Talvez a expectativa – não somente de Frei Betto, mas de grande parte dos entusiastas do governo Lula – era de que com um operário na presidência haveria profundas modificações na correlação de forças produtivas da sociedade e consequentemente melhor distribuição de renda, socialização das riquezas, taxação de fortunas, reforma agrária entre outras mudanças, mas Betto já nos primórdios do primeiro governo Lula fazia a distinção entre ganhar uma eleição e fazer uma revolução. Como pondera:
Ganhar uma eleição é muito diferente. Significa respeitar o jogo democrático que favorece a disputa entre partidos e candidatos portadores de projetos e ideologias conflitantes.
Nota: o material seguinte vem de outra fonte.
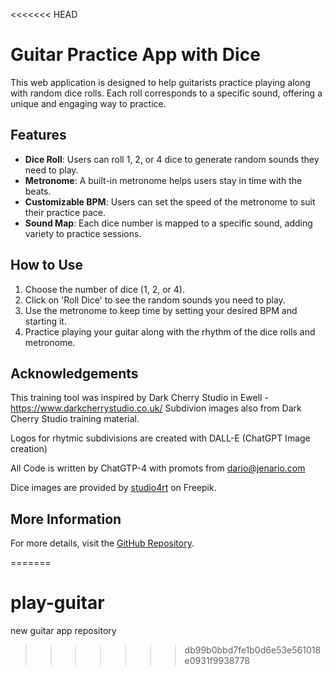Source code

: <<<<<<< HEAD
# Guitar Practice App with Dice

This web application is designed to help guitarists practice playing along with random dice rolls. Each roll corresponds to a specific sound, offering a unique and engaging way to practice.

## Features

- **Dice Roll**: Users can roll 1, 2, or 4 dice to generate random sounds they need to play.
- **Metronome**: A built-in metronome helps users stay in time with the beats.
- **Customizable BPM**: Users can set the speed of the metronome to suit their practice pace.
- **Sound Map**: Each dice number is mapped to a specific sound, adding variety to practice sessions.

## How to Use

1. Choose the number of dice (1, 2, or 4).
2. Click on 'Roll Dice' to see the random sounds you need to play.
3. Use the metronome to keep time by setting your desired BPM and starting it.
4. Practice playing your guitar along with the rhythm of the dice rolls and metronome.

## Acknowledgements

This training tool was inspired by Dark Cherry Studio in Ewell - https://www.darkcherrystudio.co.uk/
Subdivion images also from Dark Cherry Studio training material.

Logos for rhytmic subdivisions are created with DALL-E (ChatGPT Image creation)

All Code is written by ChatGTP-4 with promots from dario@jenario.com

Dice images are provided by [studio4rt](https://www.freepik.com/free-vector/dice-game-black-cubes-with-white-dots-3d-realistic-gambling-objects-play-casino-dice-from-one-six-dots-rounded-edges-design-isolated-white-background_25872084.htm#query=dice&position=13&from_view=search&track=sph&uuid=be850e13-ec7e-4177-a9fb-b44fc937a614) on Freepik.

## More Information

For more details, visit the [GitHub Repository](https://github.com/dasali-jenario/Guitar-with-dice).

=======
# play-guitar
new guitar app repository
>>>>>>> db99b0bbd7fe1b0d6e53e561018e0931f9938778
Ainda que não se ignore o peso das estruturas burguesas, sobretudo na discrepância entre candidatos regiamente financiados e os que mendigam voto a voto, a democracia representativa (inconclusa enquanto não se torna participativa) não suporta rupturas bruscas (BETTO, 2007, p.102).
Diante de um governo de coalizão que mescla apoio de movimentos sociais, empreiteiros, banqueiros e interesses partidários diversos há de se ter muita habilidade para equacionar as diferentes tendências. No primeiro ano de governo Betto observará isso e muitas coisas lhe incomodara. Os registros de suas cartas às autoridades encontram-se datados e assinados ao longo do Calendário.
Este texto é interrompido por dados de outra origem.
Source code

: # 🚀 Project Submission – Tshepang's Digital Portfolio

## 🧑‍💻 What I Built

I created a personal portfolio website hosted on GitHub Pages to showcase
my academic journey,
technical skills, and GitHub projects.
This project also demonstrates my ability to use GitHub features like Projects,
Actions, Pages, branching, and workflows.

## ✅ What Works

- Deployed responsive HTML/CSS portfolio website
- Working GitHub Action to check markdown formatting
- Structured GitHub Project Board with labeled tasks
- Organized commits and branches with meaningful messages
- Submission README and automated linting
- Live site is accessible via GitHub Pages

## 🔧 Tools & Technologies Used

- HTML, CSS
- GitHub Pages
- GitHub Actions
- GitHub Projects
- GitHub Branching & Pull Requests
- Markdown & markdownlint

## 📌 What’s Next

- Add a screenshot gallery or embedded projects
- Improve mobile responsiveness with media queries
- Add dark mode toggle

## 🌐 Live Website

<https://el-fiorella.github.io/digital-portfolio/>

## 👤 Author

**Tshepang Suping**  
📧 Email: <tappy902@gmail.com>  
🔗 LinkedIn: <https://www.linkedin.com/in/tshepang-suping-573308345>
No final de 2004 já se ouvia rumores sobre corrupção no governo Lula.
4 DE DEZEMBRO DE 2003
Cobrei de Gilberto de Carvalho a apuração de prováveis maracutaias na Petrobrás. Disse-me ter convocado, para os próximos dias o chefe de gabinete de José Eduardo Dutra. De minha parte nenhuma parte recai sobre o presidente da empresa em seu chefe de gabinete. É mais embaixo o buraco por onde acredito escorrem orçamentos superfaturados (BETTO, 2007, p.256).
Ao longo de 2004 a “saga” continuou: reuniões, encontros, cartas, audiências, denúncias de corrupção. Tudo devidamente registrado. Frei Betto nunca deixou de registrar seus desapontamentos e críticas em relação ao governo do PT. Foram inúmeros fatores que o fizeram optar por não fazer mais parte do governo. Tais fatores vão desde as regalias que os integrantes do governo desfrutavam no Palácio do Planalto às decisões econômicas e posições adotadas pelo governo.
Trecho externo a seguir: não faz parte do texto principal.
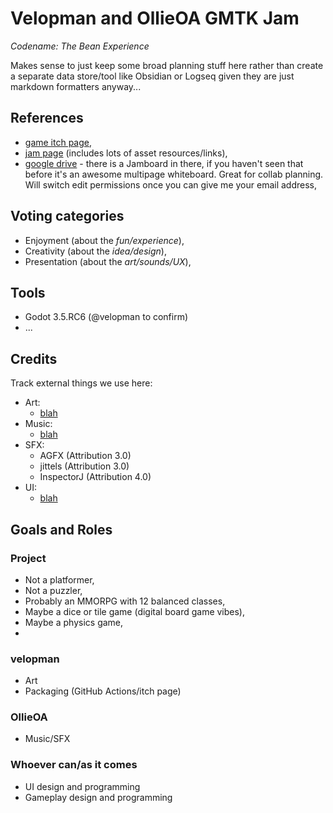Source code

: # Velopman and OllieOA GMTK Jam


_Codename: The Bean Experience_

Makes sense to just keep some broad planning stuff here rather than create a separate data store/tool like Obsidian or Logseq given they are just markdown formatters anyway...
## References

- [game itch page](https://velopman.itch.io/the-bean-experience),
- [jam page](https://itch.io/jam/gmtk-jam-2022) (includes lots of asset resources/links),
- [google drive](https://drive.google.com/drive/folders/1_MvBaYpaIbrS7xIYelNS14I_VyBNsuZm?usp=sharing) - there is a Jamboard in there, if you haven't seen that before it's an awesome multipage whiteboard. Great for collab planning. Will switch edit permissions once you can give me your email address,

## Voting categories

- Enjoyment (about the _fun/experience_),
- Creativity (about the _idea/design_),
- Presentation (about the _art/sounds/UX_),

## Tools

- Godot 3.5.RC6 (@velopman to confirm)
- ...

## Credits

Track external things we use here:

- Art:
  - [blah](https://youtu.be/dQw4w9WgXcQ)
- Music:
  - [blah](https://youtu.be/dQw4w9WgXcQ)
- SFX:
  - AGFX (Attribution 3.0)
  - jittels (Attribution 3.0)
  - InspectorJ (Attribution 4.0)
- UI:
  - [blah](https://youtu.be/dQw4w9WgXcQ)

## Goals and Roles

### Project

- Not a platformer,
- Not a puzzler,
- Probably an MMORPG with 12 balanced classes,
- Maybe a dice or tile game (digital board game vibes),
- Maybe a physics game,
- 

### velopman

- Art
- Packaging (GitHub Actions/itch page)

### OllieOA

- Music/SFX

### Whoever can/as it comes

- UI design and programming
- Gameplay design and programming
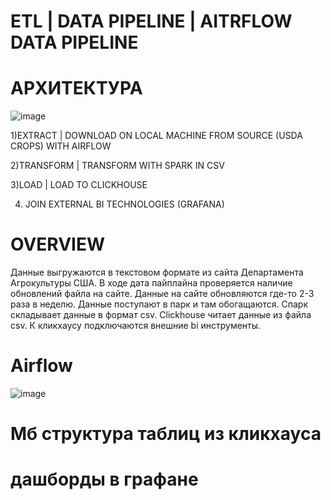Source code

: # ETL | DATA PIPELINE | AITRFLOW DATA PIPELINE
# АРХИТЕКТУРА
![image](https://github.com/user-attachments/assets/83cef2ae-d577-4a50-8d3e-6f685a5dc78e)


1)EXTRACT | DOWNLOAD ON LOCAL MACHINE FROM SOURCE (USDA CROPS) WITH AIRFLOW

2)TRANSFORM | TRANSFORM WITH SPARK IN CSV

3)LOAD | LOAD TO CLICKHOUSE

4) JOIN EXTERNAL BI TECHNOLOGIES (GRAFANA)
# OVERVIEW

Данные выгружаются в текстовом формате из сайта Департамента Агрокультуры США.
В ходе дата пайплайна проверяется наличие обновлений файла на сайте.
Данные на сайте обновляются где-то 2-3 раза в неделю.
Данные поступают в парк и там обогащаются.
Спарк складывает данные в формат csv.
Clickhouse читает данные из файла csv.
К кликхаусу подключаются внешние bi инструменты.

# Airflow
![image](https://github.com/user-attachments/assets/c3f3dbe5-9ba5-4571-b68b-30bb18f6ac57)

# Мб  структура таблиц из кликхауса

# дашборды в графане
Por isso no final do ano de 2004 Frei Betto pediu exoneração sua justificativa fez se da seguinte maneira: “ “sempre fui crítico ao governo internamente”, e que descobri não ter vocação ao serviço público” (BETTO, 2007, p.505). A saída de Frei Betto do governo não cessou seu apoio à Lula e ao PT. Sua atuação passou a ser fazer na militância de base, isto é, junto aos movimentos sociais como o MST (Movimento dos Trabalhadores Sem Terra) e das pastorais de base da Igreja Católica. 



[1] Método de leitura popular da Bíblia difundido pela Teologia da Libertação baseado na tríade ver-julgar-agir. Que por meio de uma leitura mediada por instrumentais sociológicos visam incentivar a militância social a partir de textos e histórias bíblicas (BETTO, 2005, p.48).